When first thinking of prison services, healthcare provision may not be the first thing that springs to mind in terms of priorities for safety. However, prisoners require healthcare and medical intervention as much as the wider population, but may also require greater attention in areas such as mental health and substance misuse disorders. There are just over 92,000 inmates currently situated in British prisons across the country, posing a substantial requirement on the provision of healthcare across 127 prisons. Since 2002, the NHS have taken over employment of healthcare staff to work within prison services – before this time it was direct employment as healthcare workers through Her Majesty’s Prison Service. Throughout most prisons, there will generally be RGNs and RMNs, with certain services employing more specific nurse appointments depending on the specifics, demographics and care needs of the patients. In this article, we hope to outline the challenges and prospects of working as prison nurse, often providing care to those who need it most in a dynamic and unfamiliar environment. In a discussion with Nursing Times, nurse Stephanie Smith said of the sector, “you don’t need to be brave or stupid to work in a prison – you just need to be non-judgemental”, highlighting the misunderstanding around the real value of working in this setting.
Many prison nurses mention their surprise that although a prison setting may initially seem intimidating, life inside the prison as a healthcare professional can be similar to treating patients in other care centres. The everyday tasks of providing medication, ensuring safe access to controlled medication, querying and chasing up care reports for vulnerable patients and supervising clinics are still found within the prison setting. Furthermore, typical sanitation routines are employed as outside of prison, including safe waste and needle disposal following blood tests and small medical procedures within the prison. There may also be different clinics that are run at different times of the week and month to allow specific demographics of patients to be treated effectively and efficiently – for example, patients with diabetic and metabolic disorders may be seen in a combined clinic. There will also be clinics for patients with specific healthcare needs like those who have viruses like HIV or hepatitis and require more intensive monitoring and long term planning. For those patients subject to assault or health crises, some prisons may have a medical ward whereby close watch can be kept on patients and their health monitored on site, rather than transport to a hospital.
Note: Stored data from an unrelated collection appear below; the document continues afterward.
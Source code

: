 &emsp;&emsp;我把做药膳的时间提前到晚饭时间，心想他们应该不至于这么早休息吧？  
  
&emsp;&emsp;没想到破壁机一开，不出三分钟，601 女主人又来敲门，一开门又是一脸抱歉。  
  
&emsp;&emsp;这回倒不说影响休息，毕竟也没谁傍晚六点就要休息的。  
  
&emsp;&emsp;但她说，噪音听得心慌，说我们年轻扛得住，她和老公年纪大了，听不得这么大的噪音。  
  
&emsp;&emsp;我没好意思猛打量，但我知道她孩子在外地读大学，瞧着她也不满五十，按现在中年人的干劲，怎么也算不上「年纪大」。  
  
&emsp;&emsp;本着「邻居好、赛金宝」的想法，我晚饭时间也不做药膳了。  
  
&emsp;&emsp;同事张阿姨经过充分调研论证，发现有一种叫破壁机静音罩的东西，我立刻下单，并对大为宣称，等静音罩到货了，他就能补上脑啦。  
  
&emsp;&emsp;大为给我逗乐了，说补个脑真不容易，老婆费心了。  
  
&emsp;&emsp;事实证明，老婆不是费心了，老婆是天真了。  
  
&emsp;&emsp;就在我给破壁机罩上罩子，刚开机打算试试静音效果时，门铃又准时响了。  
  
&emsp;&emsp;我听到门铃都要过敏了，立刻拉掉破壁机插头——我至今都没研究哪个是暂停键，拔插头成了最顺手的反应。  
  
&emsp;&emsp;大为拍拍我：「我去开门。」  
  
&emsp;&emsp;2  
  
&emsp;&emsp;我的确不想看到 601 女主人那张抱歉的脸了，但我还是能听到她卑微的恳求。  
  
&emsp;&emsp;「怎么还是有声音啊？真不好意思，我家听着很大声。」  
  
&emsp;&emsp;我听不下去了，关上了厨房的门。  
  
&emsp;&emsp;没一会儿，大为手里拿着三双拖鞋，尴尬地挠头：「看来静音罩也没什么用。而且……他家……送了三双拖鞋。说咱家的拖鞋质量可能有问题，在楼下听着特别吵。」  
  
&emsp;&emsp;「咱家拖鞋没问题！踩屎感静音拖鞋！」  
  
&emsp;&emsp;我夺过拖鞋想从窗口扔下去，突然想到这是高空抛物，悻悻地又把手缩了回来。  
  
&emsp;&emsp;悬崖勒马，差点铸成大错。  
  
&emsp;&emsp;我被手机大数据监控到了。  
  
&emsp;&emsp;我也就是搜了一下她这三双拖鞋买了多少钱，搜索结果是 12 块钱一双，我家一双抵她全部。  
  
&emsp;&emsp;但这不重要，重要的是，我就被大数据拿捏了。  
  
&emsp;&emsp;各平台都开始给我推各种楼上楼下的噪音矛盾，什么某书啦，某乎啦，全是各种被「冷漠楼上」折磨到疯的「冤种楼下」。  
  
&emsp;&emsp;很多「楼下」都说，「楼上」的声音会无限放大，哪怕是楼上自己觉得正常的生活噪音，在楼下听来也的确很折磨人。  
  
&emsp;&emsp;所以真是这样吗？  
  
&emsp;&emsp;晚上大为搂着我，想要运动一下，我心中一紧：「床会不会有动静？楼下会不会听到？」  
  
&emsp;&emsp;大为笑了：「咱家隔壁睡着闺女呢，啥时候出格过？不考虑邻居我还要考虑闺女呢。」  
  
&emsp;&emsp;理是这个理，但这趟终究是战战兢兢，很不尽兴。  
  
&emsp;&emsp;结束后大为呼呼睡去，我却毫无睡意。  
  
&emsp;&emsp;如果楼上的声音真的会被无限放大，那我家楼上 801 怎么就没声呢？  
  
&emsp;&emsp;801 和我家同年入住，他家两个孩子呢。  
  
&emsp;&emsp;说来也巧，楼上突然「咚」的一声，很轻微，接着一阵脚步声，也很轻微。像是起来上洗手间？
For RMN’s, the role involves providing care and working under senior clinicians to carry out care plans, with a possibility of large amounts of autonomy in helping prisoners and patients alike. Having a non-judgemental attitude in this patient facing context is important to ensure high levels of care and consistency in practice. RMN’s may work with patients who have complex mental health needs, giving services such as triage to counselling and therapy, dealing with medication requests and support, and talking with patients and prisoners to optimise their care as best possible. A large part of the RMN role within prisons and secure services is keeping the mental health of the prisoners as a priority whilst they serve their sentence, and to keep their human rights and dignity intact. Prisons can be an unforgiving, dark environment, particularly for those serving long sentences, and co-morbidities of pre-existing mental health conditions can cause a deterioration in some prisoners. Thus, it is the role of RMN’s, care staff and prison staff to ensure the quality of life of patients is kept to a good standard during their time in care. Some prisons may also run specific clinics for certain offences which may require psychological therapy or counselling to address to prevent reoffence such as assault and sexual offences. A vital role of an RMN is to provide crisis support to those found self-harming or attempting suicide, which can be an eventuality in prison care, particularly for those patients subject to long sentences or violence during their stay.
Regardless of the healthcare role, prison staff and healthcare providers such as nurses have a responsibility to ensure prisoners receive care services akin to those within the community. Nurses also have an important role to empower prisoners to be vocal about their health, triage their health issues to other secondary and tertiary care teams, and to ensure the mental wellbeing and human rights of the prisoners is being kept to good levels. Although the sector may seem intimidating, unsafe and frightening, the standards of care within prisons are often of utmost importance in keeping the morale and health of prisoners as high as possible. Prisons offer a different aspect of healthcare to those used to working in the community, as this job allows nurses to empower members of society who are so often seen as not deserving of basic healthcare provision. Through non-judgement of prisoners, compassion can be bred and high levels of healthcare can be provided to continue the equality of healthcare excellence needed across the societal spectrum.